## Problem details
Once you have counted the lines below that contain "latest", give that number and nothing else.

------ Supplied entries ------

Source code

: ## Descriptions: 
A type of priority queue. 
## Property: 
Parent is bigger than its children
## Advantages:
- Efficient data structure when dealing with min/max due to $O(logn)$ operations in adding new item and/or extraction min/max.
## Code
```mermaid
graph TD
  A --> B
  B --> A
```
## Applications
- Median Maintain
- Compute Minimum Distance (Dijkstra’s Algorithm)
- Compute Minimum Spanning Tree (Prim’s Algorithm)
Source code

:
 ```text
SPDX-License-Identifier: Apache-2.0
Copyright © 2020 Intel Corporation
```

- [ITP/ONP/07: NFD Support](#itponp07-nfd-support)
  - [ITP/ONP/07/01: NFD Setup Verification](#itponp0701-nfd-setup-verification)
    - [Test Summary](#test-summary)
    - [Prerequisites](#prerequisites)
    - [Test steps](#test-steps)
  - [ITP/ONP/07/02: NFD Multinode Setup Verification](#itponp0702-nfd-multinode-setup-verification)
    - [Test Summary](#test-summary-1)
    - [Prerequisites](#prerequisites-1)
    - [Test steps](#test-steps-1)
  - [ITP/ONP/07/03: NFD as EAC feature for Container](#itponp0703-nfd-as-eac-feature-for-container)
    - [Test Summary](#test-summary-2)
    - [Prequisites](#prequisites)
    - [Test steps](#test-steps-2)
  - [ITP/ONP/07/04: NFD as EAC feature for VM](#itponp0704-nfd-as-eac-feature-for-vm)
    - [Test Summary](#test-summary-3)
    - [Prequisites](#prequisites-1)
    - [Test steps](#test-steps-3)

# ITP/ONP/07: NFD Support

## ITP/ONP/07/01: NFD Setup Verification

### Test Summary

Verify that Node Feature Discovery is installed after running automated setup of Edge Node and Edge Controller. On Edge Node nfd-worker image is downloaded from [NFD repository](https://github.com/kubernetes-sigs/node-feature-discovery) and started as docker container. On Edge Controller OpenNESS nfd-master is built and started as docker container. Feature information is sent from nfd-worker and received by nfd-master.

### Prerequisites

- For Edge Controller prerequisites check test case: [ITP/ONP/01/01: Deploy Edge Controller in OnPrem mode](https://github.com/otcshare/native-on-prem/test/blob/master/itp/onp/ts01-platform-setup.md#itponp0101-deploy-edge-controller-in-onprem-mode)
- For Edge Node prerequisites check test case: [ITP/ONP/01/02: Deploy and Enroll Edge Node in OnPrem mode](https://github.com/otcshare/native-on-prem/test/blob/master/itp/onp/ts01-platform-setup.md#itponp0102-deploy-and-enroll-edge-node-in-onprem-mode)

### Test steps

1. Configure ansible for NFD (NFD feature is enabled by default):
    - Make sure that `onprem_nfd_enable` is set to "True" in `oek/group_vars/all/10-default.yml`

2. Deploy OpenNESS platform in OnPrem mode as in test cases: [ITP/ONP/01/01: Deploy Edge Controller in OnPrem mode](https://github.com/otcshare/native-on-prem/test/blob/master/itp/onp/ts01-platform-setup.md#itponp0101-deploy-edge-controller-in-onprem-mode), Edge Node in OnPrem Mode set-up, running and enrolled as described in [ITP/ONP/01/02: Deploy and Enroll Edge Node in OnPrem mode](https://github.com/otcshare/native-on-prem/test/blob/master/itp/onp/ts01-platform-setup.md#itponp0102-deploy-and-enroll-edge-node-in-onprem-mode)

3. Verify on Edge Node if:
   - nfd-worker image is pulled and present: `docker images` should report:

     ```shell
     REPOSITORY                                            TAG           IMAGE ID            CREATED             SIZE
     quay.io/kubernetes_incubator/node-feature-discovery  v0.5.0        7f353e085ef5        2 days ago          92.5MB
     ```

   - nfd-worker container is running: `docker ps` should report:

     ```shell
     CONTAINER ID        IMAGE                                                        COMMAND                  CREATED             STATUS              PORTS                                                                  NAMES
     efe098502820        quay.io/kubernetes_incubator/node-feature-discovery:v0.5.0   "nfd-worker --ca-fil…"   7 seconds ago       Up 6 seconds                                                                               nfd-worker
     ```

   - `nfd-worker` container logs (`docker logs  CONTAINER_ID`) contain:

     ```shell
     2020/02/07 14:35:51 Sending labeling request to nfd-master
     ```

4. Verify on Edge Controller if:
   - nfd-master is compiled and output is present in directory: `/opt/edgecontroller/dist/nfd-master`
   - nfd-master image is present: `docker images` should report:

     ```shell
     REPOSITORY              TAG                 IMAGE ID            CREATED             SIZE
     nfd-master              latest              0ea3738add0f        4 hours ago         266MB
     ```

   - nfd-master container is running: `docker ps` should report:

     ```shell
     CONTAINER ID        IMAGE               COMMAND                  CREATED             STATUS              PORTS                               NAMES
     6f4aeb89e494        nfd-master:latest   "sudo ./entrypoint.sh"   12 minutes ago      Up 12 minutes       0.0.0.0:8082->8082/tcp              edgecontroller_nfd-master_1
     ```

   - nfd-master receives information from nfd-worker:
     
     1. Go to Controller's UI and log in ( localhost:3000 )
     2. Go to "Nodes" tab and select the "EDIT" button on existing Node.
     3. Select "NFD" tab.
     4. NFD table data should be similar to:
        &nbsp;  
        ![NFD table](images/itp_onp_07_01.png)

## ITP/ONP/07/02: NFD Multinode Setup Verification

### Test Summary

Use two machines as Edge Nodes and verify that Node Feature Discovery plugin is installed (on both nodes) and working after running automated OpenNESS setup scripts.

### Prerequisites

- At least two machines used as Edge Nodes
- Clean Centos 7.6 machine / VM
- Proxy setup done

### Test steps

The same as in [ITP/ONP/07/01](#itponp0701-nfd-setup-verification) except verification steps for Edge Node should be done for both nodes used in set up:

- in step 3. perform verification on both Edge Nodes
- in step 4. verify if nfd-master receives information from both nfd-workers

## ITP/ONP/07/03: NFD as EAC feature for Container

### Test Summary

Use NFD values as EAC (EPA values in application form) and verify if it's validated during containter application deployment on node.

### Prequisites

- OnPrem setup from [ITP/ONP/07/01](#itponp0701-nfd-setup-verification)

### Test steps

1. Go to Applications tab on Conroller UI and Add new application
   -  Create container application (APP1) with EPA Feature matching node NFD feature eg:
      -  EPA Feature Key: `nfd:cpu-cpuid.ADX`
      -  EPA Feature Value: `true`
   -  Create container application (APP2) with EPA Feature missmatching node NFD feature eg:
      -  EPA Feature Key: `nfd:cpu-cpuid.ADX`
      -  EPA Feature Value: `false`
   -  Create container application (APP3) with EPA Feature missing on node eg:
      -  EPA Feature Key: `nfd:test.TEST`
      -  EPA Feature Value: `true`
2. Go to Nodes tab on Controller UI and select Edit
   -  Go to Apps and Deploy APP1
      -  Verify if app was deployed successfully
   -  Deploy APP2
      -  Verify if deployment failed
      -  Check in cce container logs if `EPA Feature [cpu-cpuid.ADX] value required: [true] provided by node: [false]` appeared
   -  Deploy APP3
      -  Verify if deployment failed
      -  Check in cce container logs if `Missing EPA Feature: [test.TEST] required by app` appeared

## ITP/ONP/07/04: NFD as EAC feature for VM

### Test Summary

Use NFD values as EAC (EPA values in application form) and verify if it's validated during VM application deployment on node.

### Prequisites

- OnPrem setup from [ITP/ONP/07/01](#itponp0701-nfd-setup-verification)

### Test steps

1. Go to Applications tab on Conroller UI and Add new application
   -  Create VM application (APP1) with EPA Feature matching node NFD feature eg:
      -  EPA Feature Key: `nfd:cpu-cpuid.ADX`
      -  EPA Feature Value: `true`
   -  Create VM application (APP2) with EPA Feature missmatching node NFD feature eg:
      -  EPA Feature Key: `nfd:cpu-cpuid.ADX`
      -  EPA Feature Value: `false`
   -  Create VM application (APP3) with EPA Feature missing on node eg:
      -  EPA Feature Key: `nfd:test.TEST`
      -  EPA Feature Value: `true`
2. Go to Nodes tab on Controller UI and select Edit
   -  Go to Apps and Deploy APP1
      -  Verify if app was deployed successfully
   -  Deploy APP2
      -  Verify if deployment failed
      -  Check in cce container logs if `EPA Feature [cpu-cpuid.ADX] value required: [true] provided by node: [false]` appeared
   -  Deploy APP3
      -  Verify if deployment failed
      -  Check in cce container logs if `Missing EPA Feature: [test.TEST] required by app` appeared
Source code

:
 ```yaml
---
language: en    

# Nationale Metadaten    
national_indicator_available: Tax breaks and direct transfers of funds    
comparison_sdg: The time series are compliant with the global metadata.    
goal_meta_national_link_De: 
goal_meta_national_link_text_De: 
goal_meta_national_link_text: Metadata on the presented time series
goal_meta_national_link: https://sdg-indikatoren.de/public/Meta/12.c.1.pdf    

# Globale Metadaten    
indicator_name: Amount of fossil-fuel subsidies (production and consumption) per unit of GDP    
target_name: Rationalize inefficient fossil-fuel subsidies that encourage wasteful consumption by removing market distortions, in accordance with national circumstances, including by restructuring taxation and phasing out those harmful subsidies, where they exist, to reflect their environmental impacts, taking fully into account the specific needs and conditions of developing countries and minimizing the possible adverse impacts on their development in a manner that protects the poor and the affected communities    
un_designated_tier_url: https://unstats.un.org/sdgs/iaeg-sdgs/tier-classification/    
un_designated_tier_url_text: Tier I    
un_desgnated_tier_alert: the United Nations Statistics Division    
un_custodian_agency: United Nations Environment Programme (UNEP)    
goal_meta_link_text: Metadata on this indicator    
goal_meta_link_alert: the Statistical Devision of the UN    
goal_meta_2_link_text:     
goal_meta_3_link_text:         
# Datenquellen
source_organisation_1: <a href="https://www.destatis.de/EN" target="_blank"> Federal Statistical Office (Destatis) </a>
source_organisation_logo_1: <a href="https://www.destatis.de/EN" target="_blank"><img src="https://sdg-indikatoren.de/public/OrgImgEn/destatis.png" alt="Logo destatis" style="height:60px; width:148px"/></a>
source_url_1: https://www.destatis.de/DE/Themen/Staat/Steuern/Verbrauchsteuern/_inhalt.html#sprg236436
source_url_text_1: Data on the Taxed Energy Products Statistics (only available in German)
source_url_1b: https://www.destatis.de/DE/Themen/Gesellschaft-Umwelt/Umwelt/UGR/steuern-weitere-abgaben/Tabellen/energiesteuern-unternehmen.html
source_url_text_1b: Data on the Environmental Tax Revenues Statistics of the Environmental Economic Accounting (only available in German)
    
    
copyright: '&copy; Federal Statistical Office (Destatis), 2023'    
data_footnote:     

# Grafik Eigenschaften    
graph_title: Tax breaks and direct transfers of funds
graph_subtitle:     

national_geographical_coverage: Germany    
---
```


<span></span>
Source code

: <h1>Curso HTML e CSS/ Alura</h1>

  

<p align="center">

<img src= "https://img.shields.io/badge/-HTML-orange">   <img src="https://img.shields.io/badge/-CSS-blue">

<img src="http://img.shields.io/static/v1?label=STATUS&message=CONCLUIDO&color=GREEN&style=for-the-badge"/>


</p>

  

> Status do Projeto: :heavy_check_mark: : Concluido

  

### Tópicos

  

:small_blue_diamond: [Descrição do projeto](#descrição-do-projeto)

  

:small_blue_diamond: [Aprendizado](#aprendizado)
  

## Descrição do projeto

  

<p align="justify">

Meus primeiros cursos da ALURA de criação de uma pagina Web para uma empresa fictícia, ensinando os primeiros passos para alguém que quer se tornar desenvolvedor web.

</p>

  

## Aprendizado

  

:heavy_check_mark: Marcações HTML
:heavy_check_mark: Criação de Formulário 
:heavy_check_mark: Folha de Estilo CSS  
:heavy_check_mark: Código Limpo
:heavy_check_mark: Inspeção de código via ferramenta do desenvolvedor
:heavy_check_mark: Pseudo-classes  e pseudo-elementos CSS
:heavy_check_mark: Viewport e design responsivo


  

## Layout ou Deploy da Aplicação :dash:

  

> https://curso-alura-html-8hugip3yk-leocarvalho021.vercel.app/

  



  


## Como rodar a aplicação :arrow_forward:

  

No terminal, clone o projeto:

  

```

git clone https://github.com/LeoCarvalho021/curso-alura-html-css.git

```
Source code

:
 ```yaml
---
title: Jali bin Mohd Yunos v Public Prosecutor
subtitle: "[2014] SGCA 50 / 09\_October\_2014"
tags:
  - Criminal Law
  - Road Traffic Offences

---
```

------

## Solution to the exercise
2